Essential concepts
This section describes essential concepts necessary for understanding Clara Train. Clara Train v4.0 and later uses MONAI’s training workflows which are based off of PyTorch Ignite’s engine.
Clara Train is built using a component-based architecture with using components from MONAI for v4.0 and later:
- Training Data Pipeline 
- Validation Data Pipeline 
- Applications <https://docs.monai.io/en/latest/apps.html> 
- Transforms <https://docs.monai.io/en/latest/transforms.html> 
- Inference methods <https://docs.monai.io/en/latest/inferers.html> 
- Event handlers <https://docs.monai.io/en/latest/handlers.html> 
- Network architectures <https://docs.monai.io/en/latest/networks.html> 
- Loss functions <https://docs.monai.io/en/latest/losses.html> 
- Optimizers <https://docs.monai.io/en/latest/optimizers.html> 
- Visualizations <https://docs.monai.io/en/latest/visualize.html> 
- Utilities <https://docs.monai.io/en/latest/utils.html> 
As we add examples showing how to leverage components in specific ways, we are working on more detailed documentation on how the components impact the training workflow here.
The design principle of MONAI was to split PyTorch and ignite dependencies into different layers, so most of MONAI’s components just follow regular PyTorch APIs. This way for networks, loss functions, metrics, optimizers, and transforms, users can easily bring MONAI components into their regular PyTorch program or bring their own PyTorch components into MONAI program.
From Clara v4.0 the training and validation workflows are based on:
 
Data pipelines are responsible for producing batched data items during training. Typically, two data pipelines are used: one for producing training data, another producing validation data.
A data pipeline contains a chain of transforms that are applied to the input image and label data to produce the data in the format required by the model.
See MONAI Datasets for more information.
Data pipelines contain chains of transformations.
For a list of available transforms, see the MONAI transforms section.

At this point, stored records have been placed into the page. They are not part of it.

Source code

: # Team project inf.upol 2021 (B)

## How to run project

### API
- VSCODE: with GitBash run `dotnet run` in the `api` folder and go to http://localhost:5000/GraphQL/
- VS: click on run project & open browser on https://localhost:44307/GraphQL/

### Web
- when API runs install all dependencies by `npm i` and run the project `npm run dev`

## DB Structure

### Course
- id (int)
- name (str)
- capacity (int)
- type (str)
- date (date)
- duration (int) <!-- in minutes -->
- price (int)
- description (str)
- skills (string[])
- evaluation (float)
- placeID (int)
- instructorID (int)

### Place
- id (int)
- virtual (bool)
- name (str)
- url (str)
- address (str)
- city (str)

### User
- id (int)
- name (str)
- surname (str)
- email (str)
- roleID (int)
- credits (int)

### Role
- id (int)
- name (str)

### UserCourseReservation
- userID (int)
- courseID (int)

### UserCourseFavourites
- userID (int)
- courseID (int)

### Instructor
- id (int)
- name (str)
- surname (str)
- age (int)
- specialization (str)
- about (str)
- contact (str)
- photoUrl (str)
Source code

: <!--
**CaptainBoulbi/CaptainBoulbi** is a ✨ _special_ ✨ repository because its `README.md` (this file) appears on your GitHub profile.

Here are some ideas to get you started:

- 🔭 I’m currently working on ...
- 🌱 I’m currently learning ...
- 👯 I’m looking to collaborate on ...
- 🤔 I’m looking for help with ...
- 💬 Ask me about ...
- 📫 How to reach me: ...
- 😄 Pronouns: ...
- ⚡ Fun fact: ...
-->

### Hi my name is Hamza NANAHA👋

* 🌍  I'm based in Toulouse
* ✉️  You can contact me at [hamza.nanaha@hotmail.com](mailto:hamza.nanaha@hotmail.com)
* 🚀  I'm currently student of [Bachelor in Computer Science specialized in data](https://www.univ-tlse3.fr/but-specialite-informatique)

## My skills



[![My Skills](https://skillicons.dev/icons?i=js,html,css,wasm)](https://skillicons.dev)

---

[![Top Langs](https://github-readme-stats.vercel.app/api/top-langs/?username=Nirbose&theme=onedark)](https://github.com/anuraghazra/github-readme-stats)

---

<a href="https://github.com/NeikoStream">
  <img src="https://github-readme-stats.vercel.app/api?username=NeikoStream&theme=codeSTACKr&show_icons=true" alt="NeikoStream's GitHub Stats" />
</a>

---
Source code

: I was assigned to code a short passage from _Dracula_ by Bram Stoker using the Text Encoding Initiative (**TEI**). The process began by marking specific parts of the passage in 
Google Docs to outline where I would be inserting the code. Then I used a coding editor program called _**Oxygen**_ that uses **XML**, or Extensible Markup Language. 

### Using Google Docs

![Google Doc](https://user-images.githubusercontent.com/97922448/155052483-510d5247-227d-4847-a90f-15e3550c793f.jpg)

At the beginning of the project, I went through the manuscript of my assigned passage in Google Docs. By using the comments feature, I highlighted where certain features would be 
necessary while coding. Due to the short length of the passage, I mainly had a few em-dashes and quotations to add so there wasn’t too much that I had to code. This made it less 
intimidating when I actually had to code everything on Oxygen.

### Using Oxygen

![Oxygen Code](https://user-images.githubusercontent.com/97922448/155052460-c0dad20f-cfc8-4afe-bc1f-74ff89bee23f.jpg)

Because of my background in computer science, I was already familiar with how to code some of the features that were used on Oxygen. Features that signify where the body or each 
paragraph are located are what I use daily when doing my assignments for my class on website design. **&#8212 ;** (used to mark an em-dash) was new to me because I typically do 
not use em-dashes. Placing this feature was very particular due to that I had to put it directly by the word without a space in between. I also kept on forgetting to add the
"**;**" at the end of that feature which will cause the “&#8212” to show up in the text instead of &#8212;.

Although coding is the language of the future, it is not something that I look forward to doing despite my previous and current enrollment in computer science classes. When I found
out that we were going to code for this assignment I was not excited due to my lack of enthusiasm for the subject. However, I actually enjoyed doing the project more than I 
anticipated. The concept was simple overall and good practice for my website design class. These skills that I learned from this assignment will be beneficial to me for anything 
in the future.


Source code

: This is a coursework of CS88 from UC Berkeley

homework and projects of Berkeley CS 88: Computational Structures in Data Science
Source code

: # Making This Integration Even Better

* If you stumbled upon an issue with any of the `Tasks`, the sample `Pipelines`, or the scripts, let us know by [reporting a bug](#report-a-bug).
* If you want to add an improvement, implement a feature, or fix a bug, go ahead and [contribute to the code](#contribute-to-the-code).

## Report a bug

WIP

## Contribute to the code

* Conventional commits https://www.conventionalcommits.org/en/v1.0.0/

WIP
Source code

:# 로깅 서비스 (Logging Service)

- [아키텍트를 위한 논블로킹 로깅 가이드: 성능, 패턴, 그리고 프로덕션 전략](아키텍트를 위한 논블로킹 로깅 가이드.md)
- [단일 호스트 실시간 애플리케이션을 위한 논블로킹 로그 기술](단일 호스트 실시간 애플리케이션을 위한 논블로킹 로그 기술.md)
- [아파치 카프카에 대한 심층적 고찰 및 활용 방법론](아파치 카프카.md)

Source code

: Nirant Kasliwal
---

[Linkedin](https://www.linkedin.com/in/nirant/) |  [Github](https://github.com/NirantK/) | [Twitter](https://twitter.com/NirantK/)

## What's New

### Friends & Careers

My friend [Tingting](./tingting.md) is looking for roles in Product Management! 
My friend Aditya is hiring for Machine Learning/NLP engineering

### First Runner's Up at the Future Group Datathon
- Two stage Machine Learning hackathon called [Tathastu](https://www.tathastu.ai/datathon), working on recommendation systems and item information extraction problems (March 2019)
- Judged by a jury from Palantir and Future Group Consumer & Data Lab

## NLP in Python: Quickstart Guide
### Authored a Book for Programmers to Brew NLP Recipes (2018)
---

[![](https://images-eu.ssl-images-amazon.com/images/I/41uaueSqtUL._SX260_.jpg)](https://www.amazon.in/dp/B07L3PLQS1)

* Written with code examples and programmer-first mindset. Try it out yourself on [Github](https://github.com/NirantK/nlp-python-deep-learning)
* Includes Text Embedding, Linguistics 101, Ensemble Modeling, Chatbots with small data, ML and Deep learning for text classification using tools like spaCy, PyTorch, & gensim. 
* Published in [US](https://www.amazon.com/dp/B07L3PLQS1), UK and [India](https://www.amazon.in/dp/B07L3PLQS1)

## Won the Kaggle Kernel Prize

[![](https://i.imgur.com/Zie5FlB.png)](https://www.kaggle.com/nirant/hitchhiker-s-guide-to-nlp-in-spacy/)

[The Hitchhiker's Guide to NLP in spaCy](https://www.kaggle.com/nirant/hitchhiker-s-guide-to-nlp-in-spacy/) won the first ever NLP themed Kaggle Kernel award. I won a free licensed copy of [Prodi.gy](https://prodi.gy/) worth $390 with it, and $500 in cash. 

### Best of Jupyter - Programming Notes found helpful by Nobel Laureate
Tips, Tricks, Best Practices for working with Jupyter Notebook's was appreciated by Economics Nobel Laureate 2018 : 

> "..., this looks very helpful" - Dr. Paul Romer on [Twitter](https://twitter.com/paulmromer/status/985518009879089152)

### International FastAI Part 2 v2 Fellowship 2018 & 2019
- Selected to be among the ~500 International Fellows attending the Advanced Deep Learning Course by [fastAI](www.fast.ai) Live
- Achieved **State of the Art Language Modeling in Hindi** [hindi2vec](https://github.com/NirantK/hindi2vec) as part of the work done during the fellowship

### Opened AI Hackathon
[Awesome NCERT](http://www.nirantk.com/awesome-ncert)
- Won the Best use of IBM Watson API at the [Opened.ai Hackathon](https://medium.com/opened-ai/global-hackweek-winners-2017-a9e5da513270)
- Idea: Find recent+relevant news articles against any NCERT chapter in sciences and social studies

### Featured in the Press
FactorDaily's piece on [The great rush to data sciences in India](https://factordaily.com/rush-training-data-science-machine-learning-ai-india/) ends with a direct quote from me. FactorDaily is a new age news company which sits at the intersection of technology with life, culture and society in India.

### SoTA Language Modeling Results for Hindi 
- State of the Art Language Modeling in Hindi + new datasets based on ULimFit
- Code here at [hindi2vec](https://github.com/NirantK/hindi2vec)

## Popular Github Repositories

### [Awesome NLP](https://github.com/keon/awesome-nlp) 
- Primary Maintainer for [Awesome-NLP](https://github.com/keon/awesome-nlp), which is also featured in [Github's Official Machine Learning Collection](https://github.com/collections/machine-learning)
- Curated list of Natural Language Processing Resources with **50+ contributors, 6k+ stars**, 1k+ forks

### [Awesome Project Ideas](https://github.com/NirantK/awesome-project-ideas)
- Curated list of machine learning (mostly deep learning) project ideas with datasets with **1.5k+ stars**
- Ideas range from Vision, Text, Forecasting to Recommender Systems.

Here is a list of the events in MONAI:
| Event name | Description | 
|---|---|
| STARTED | triggered when engine’s run is started | 
| EPOCH_STARTED | triggered when the epoch is started | 
| GET_BATCH_STARTED | triggered before next batch is fetched | 
| GET_BATCH_COMPLETED | triggered after the batch is fetched | 
| ITERATION_STARTED | triggered when an iteration is started | 
| FORWARD_COMPLETED | triggered when network(image, label) completed (MONAI) | 
| LOSS_COMPLETED | triggered when loss(pred, label) completed (MONAI) | 
| BACKWARD_COMPLETED | triggered when loss.backward() completed (MONAI) | 
| ITERATION_COMPLETED | triggered when the iteration is ended | 
| DATALOADER_STOP_ITERATION | triggered when dataloader has no more data to provide | 
| EXCEPTION_RAISED | triggered when an exception is encountered | 
| TERMINATE_SINGLE_EPOCH | triggered when the run is about to end the current epoch | 
| TERMINATE | triggered when the run is about to end completely | 
| EPOCH_COMPLETED | triggered when the epoch is ended | 
| COMPLETED | triggered when engine’s run is completed | 
MONAI workflows use engine as context data to communicate with handlers, handlers accept engine as an argument. Here is all the available data in engine:
            
            properties:
    network,  # the model in use
    optimizer,  #  (only in trainer) the optimizer for training progress
    loss_function,  # (only in trainer) loss function for training progress
    amp,  # flag that whether we are in AMP mode
    should_terminate,  # flag that whether we should terminate the program
    should_terminate_single_epoch,  # flag that whether we should terminate current epoch
    state:
        rank,  # rank index of current process
        iteration,  # current iteration index, count from the first epoch
        epoch,  # current epoch index
        max_epochs,  # target epochs to complete current round
        epoch_length,  # count of iterations in every epoch
        output,  # output dict of current iteration, for trainer: ({"image": x, "label": x, "pred": x, "loss": x})
                # for evaluator: ({"image": x, "label": x, "pred": x})
        batch,  # input dict for current iteration
        metrics,  # dict of metrics values, if we run metrics on training data to check overfitting,
                # trainer will also have metrics results
        metric_details,  # dict of the temp data of metrics if set `save_details=True`,
                        # for example, MeanDice metric can save the mean dice of every channel in every image
        dataloader,  # DataLoader object to provide data
        device,  # device to run the program, cuda or cpu, etc.
        key_metric_name,  # name of the key metric
        best_metric,  # best metric value of the key metric
        best_metric_epoch,  # epoch index that we got the best metric
public functions:
    terminate(),  # send terminate signal to the engine, will terminate completely after current iteration
    terminate_epoch(),  # send terminate signal to the engine, will terminate current epoch after current iteration
    
Users can also add more data into engine.state at runtime.
Any of the already implemented and included PyTorch Ignite metrics may be used as well as custom metrics implemented in the same way.